DIRECTIONS:
Retype exactly the lines that run from the line with "系統會顯示確認訊息，指出已成功建立互動式通訊。" to the final line of the entries, keeping both ends and nothing else.

DATASET RECORDS:
* * * * *

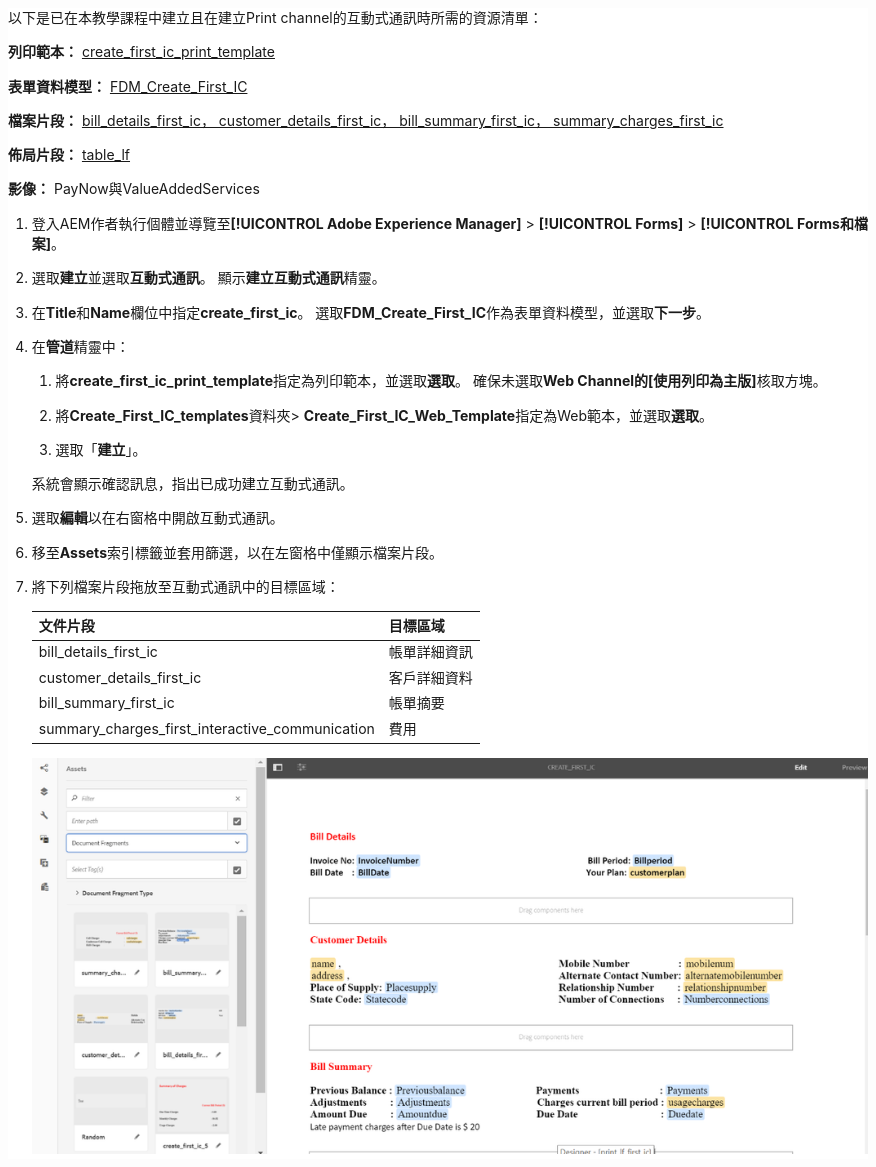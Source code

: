 以下是已在本教學課程中建立且在建立Print channel的互動式通訊時所需的資源清單：

**列印範本：** [create_first_ic_print_template](../../forms/using/create-templates-print-web.md)

**表單資料模型：** [FDM_Create_First_IC](../../forms/using/create-form-data-model0.md)

**檔案片段：** [bill_details_first_ic， customer_details_first_ic， bill_summary_first_ic， summary_charges_first_ic](../../forms/using/create-document-fragments.md)

**佈局片段：** [table_lf](../../forms/using/create-templates-print-web.md)

**影像：** PayNow與ValueAddedServices

1. 登入AEM作者執行個體並導覽至&#x200B;**[!UICONTROL Adobe Experience Manager]** > **[!UICONTROL Forms]** > **[!UICONTROL Forms和檔案]**。
1. 選取&#x200B;**建立**&#x200B;並選取&#x200B;**互動式通訊**。 顯示&#x200B;**建立互動式通訊**&#x200B;精靈。
1. 在&#x200B;**Title**&#x200B;和&#x200B;**Name**&#x200B;欄位中指定&#x200B;**create_first_ic**。 選取&#x200B;**FDM_Create_First_IC**&#x200B;作為表單資料模型，並選取&#x200B;**下一步**。
1. 在&#x200B;**管道**&#x200B;精靈中：

   1. 將&#x200B;**create_first_ic_print_template**&#x200B;指定為列印範本，並選取&#x200B;**選取**。 確保未選取&#x200B;**Web Channel的[使用列印為主版]**&#x200B;核取方塊。

   1. 將&#x200B;**Create_First_IC_templates**&#x200B;資料夾> **Create_First_IC_Web_Template**&#x200B;指定為Web範本，並選取&#x200B;**選取**。

   1. 選取「**建立**」。

   系統會顯示確認訊息，指出已成功建立互動式通訊。

1. 選取&#x200B;**編輯**&#x200B;以在右窗格中開啟互動式通訊。
1. 移至&#x200B;**Assets**&#x200B;索引標籤並套用篩選，以在左窗格中僅顯示檔案片段。
1. 將下列檔案片段拖放至互動式通訊中的目標區域：

   | 文件片段 | 目標區域 |
   |---|---|
   | bill_details_first_ic | 帳單詳細資訊 |
   | customer_details_first_ic | 客戶詳細資料 |
   | bill_summary_first_ic | 帳單摘要 |
   | summary_charges_first_interactive_communication | 費用 |

   ![互動式通訊的檔案片段](assets/create_first_ic_doc_fragments_new.png)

* * * * *

TASK OUTPUT:
   系統會顯示確認訊息，指出已成功建立互動式通訊。

1. 選取&#x200B;**編輯**&#x200B;以在右窗格中開啟互動式通訊。
1. 移至&#x200B;**Assets**&#x200B;索引標籤並套用篩選，以在左窗格中僅顯示檔案片段。
1. 將下列檔案片段拖放至互動式通訊中的目標區域：

   | 文件片段 | 目標區域 |
   |---|---|
   | bill_details_first_ic | 帳單詳細資訊 |
   | customer_details_first_ic | 客戶詳細資料 |
   | bill_summary_first_ic | 帳單摘要 |
   | summary_charges_first_interactive_communication | 費用 |

   ![互動式通訊的檔案片段](assets/create_first_ic_doc_fragments_new.png)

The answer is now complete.